Det. Insp. Colette Smyth said: “If you have taken drugs during the weekend’s events at (venue) Alexandra Palace, and are now feeling unwell, I would strongly urge you to attend your nearest hospital as soon as possible.”
Stronger, meaner MDMA is stalking clubland. At The Daily Telegraph, Andrew M Brown warned that the Ecstasy scene is changing fast and becoming increasingly dangerous for users: “In the past 12 months … stronger E has returned. Traffickers, perhaps having discovered new sources of the precursor chemical, are making tablets with high levels of MDMA again. This variant contains 100 to 200 milligrams of MDMA. Ecstasy this powerful hasn’t been available since the heyday of rave culture, between about 1990 and 2002.” Brown warned that users weaned on the weaker, cheaper Es of the last decade are at risk: “The danger comes when someone who is used to taking five in one go comes across one of the stronger tablets without realising. He or she may swallow several pills, and feel very ill indeed.”
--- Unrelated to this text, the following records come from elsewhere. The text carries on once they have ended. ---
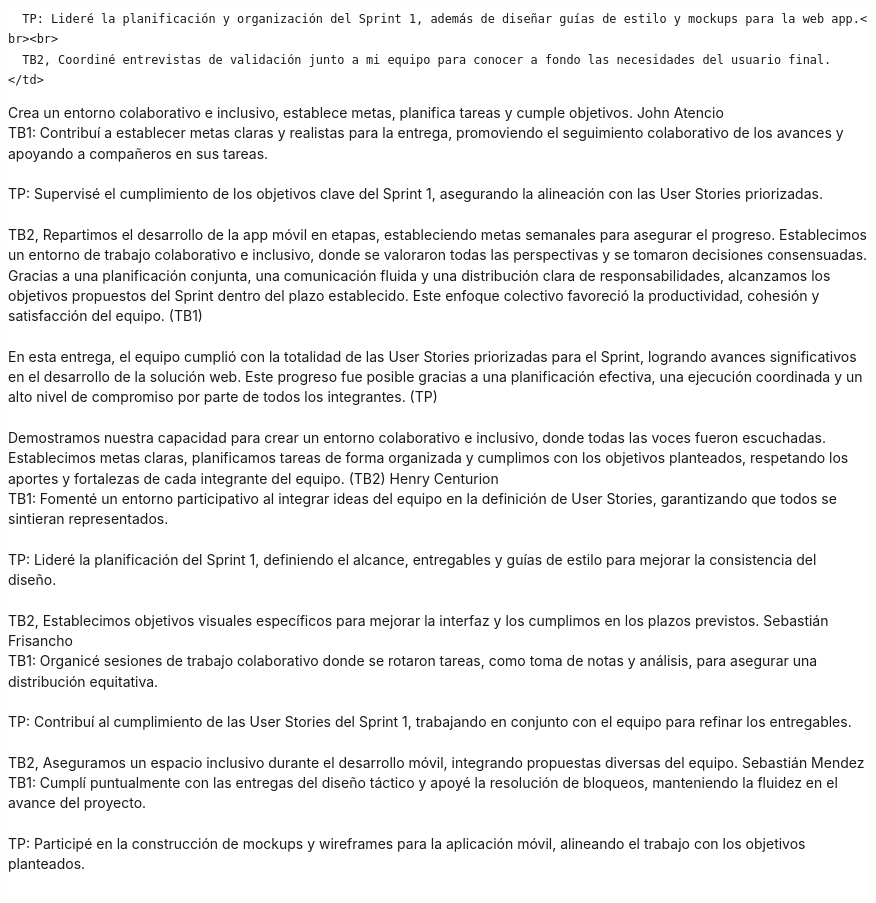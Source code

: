       TP: Lideré la planificación y organización del Sprint 1, además de diseñar guías de estilo y mockups para la web app.<br><br>
      TB2, Coordiné entrevistas de validación junto a mi equipo para conocer a fondo las necesidades del usuario final.
    </td>
  </tr>
  <tr>
    <td rowspan="6" valign="top">Crea un entorno colaborativo e inclusivo, establece metas, planifica tareas y cumple objetivos.</td>
    <td valign="top">
      John Atencio<br>
      TB1: Contribuí a establecer metas claras y realistas para la entrega, promoviendo el seguimiento colaborativo de los avances y apoyando a compañeros en sus tareas.<br><br>
      TP: Supervisé el cumplimiento de los objetivos clave del Sprint 1, asegurando la alineación con las User Stories priorizadas.<br><br>
      TB2, Repartimos el desarrollo de la app móvil en etapas, estableciendo metas semanales para asegurar el progreso.
    </td>
    <td rowspan="6" valign="top">
      Establecimos un entorno de trabajo colaborativo e inclusivo, donde se valoraron todas las perspectivas y se tomaron decisiones consensuadas. Gracias a una planificación conjunta, una comunicación fluida y una distribución clara de responsabilidades, alcanzamos los objetivos propuestos del Sprint dentro del plazo establecido. Este enfoque colectivo favoreció la productividad, cohesión y satisfacción del equipo. (TB1)<br><br>
      En esta entrega, el equipo cumplió con la totalidad de las User Stories priorizadas para el Sprint, logrando avances significativos en el desarrollo de la solución web. Este progreso fue posible gracias a una planificación efectiva, una ejecución coordinada y un alto nivel de compromiso por parte de todos los integrantes. (TP)<br><br>
      Demostramos nuestra capacidad para crear un entorno colaborativo e inclusivo, donde todas las voces fueron escuchadas. Establecimos metas claras, planificamos tareas de forma organizada y cumplimos con los objetivos planteados, respetando los aportes y fortalezas de cada integrante del equipo. (TB2)
    </td>
  </tr>
  <tr>
    <td valign="top">
      Henry Centurion<br>
      TB1: Fomenté un entorno participativo al integrar ideas del equipo en la definición de User Stories, garantizando que todos se sintieran representados.<br><br>
      TP: Lideré la planificación del Sprint 1, definiendo el alcance, entregables y guías de estilo para mejorar la consistencia del diseño.<br><br>
      TB2, Establecimos objetivos visuales específicos para mejorar la interfaz y los cumplimos en los plazos previstos.
    </td>
  </tr>
  <tr>
    <td valign="top">
      Sebastián Frisancho<br>
      TB1: Organicé sesiones de trabajo colaborativo donde se rotaron tareas, como toma de notas y análisis, para asegurar una distribución equitativa.<br><br>
      TP: Contribuí al cumplimiento de las User Stories del Sprint 1, trabajando en conjunto con el equipo para refinar los entregables.<br><br>
      TB2, Aseguramos un espacio inclusivo durante el desarrollo móvil, integrando propuestas diversas del equipo.
    </td>
  </tr>
  <tr>
    <td valign="top">
      Sebastián Mendez<br>
      TB1: Cumplí puntualmente con las entregas del diseño táctico y apoyé la resolución de bloqueos, manteniendo la fluidez en el avance del proyecto.<br><br>
      TP: Participé en la construcción de mockups y wireframes para la aplicación móvil, alineando el trabajo con los objetivos planteados.<br><br>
Half a million people take it every year; 13 died in 2009, or one in 38,000. (Those are deaths where Ecstasy was the sole drug on the death certificate).
Dutch-style knowledge-based system could save lives. “Clubbers should be able to test their ecstasy,” insisted ex-Chair of the Advisory Council on Misuse of Drugs David Nutt at The Guardian’s Comment is free. “We need to abandon the current government approach that relies on fear of harms underpinned by ignorance of what drugs users are taking as the prime approach,” urged Nutt, who said current drugs policy has “failed, and will continue to do so, for young people are relatively uninterested in possible threats to health.” Nutt called for a “knowledge-based approach” and backed a system along the lines of the Dutch Drugs Information and Monitoring System (DIMS), a nationwide network of hospital-based labs that will analyse substances with no questions asked. Nutt argued that such a system would help the authorities better monitor “trends in purity” and to quickly identify (potentially harmful) “new entrants” into the illegal drugs market.
Politicians need to stop avoiding the issue. Like Nutt, Brown called for the UK to introduce a DIMS-like system: “This seems a civilised idea, and yet we have nothing like it in Britain. Measures such as this attract instant condemnation because they appear to condone drug use. But wouldn’t you rather your children had access to a testing service? Better that than frazzling their brains with an unknown mixture of ghastly chemicals.” Brown called for politicians to stop worrying so much about “appearing ‘soft’ and losing votes” and to focus instead on saving children from “needless harm.”